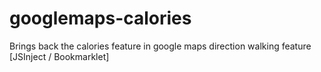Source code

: # googlemaps-calories
Brings back the calories feature in google maps direction walking feature [JSInject / Bookmarklet]

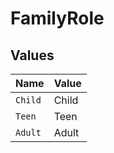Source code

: # FamilyRole


## Values

| Name    | Value   |
| ------- | ------- |
| `Child` | Child   |
| `Teen`  | Teen    |
| `Adult` | Adult   |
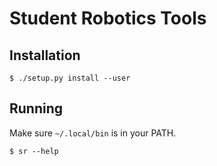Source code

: # Student Robotics Tools

## Installation

    $ ./setup.py install --user

## Running

Make sure `~/.local/bin` is in your PATH.

    $ sr --help
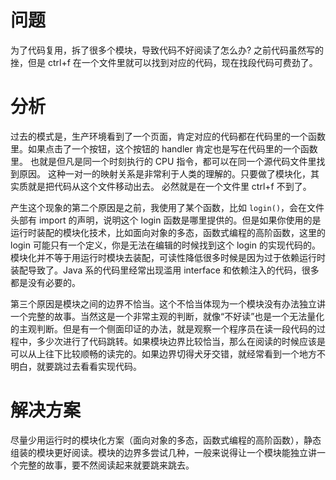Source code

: # 问题

为了代码复用，拆了很多个模块，导致代码不好阅读了怎么办? 之前代码虽然写的挫，但是 ctrl+f 在一个文件里就可以找到对应的代码，现在找段代码可费劲了。

# 分析

过去的模式是，生产环境看到了一个页面，肯定对应的代码都在代码里的一个函数里。如果点击了一个按钮，这个按钮的 handler 肯定也是写在代码里的一个函数里。
也就是但凡是同一个时刻执行的 CPU 指令，都可以在同一个源代码文件里找到原因。
这种一对一的映射关系是非常利于人类的理解的。只要做了模块化，其实质就是把代码从这个文件移动出去。
必然就是在一个文件里 ctrl+f 不到了。

产生这个现象的第二个原因是之前，我使用了某个函数，比如 `login()`，会在文件头部有 import 的声明，说明这个 login 函数是哪里提供的。但是如果你使用的是运行时装配的模块化技术，比如面向对象的多态，函数式编程的高阶函数，这里的 login 可能只有一个定义，你是无法在编辑的时候找到这个 login 的实现代码的。模块化并不等于用运行时模块去装配，可读性降低很多时候是因为过于依赖运行时装配导致了。Java 系的代码里经常出现滥用 interface 和依赖注入的代码，很多都是没有必要的。

第三个原因是模块之间的边界不恰当。这个不恰当体现为一个模块没有办法独立讲一个完整的故事。当然这是一个非常主观的判断，就像“不好读”也是一个无法量化的主观判断。但是有一个侧面印证的办法，就是观察一个程序员在读一段代码的过程中，多少次进行了代码跳转。如果模块边界比较恰当，那么在阅读的时候应该是可以从上往下比较顺畅的读完的。如果边界切得犬牙交错，就经常看到一个地方不明白，就要跳过去看看实现代码。

# 解决方案

尽量少用运行时的模块化方案（面向对象的多态，函数式编程的高阶函数），静态组装的模块更好阅读。模块的边界多尝试几种，一般来说得让一个模块能独立讲一个完整的故事，要不然阅读起来就要跳来跳去。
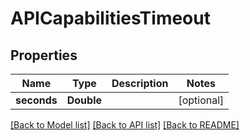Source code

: # APICapabilitiesTimeout

## Properties
Name | Type | Description | Notes
------------ | ------------- | ------------- | -------------
**seconds** | **Double** |  | [optional] 

[[Back to Model list]](../README.md#documentation-for-models) [[Back to API list]](../README.md#documentation-for-api-endpoints) [[Back to README]](../README.md)


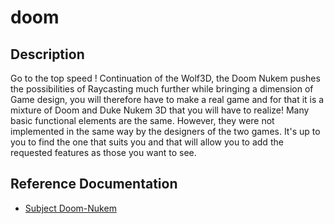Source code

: # doom

## Description
Go to the top speed ! Continuation of the Wolf3D, the Doom Nukem pushes the possibilities of Raycasting much further while bringing a dimension of Game design, you will therefore have to make a real game and for that it is a mixture of Doom and Duke Nukem 3D that you will have to realize! Many basic functional elements are the same. However, they were not implemented in the same way by the designers of the two games. It's up to you to find the one that suits you and that will allow you to add the requested features as those you want to see.

## Reference Documentation

* [Subject Doom-Nukem](https://cdn.intra.42.fr/pdf/pdf/6010/doom-nukem.en.pdf)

┄┄┄┄┄┄┄┄┄┄┄┄┄┄┄┄┄┄┄┄

(TASK INSTRUCTIONS):
Whenever the string "calories" shows up in a line of the entries, copy that line.

(TASK RESPONSE):
: # googlemaps-calories
Brings back the calories feature in google maps direction walking feature [JSInject / Bookmarklet]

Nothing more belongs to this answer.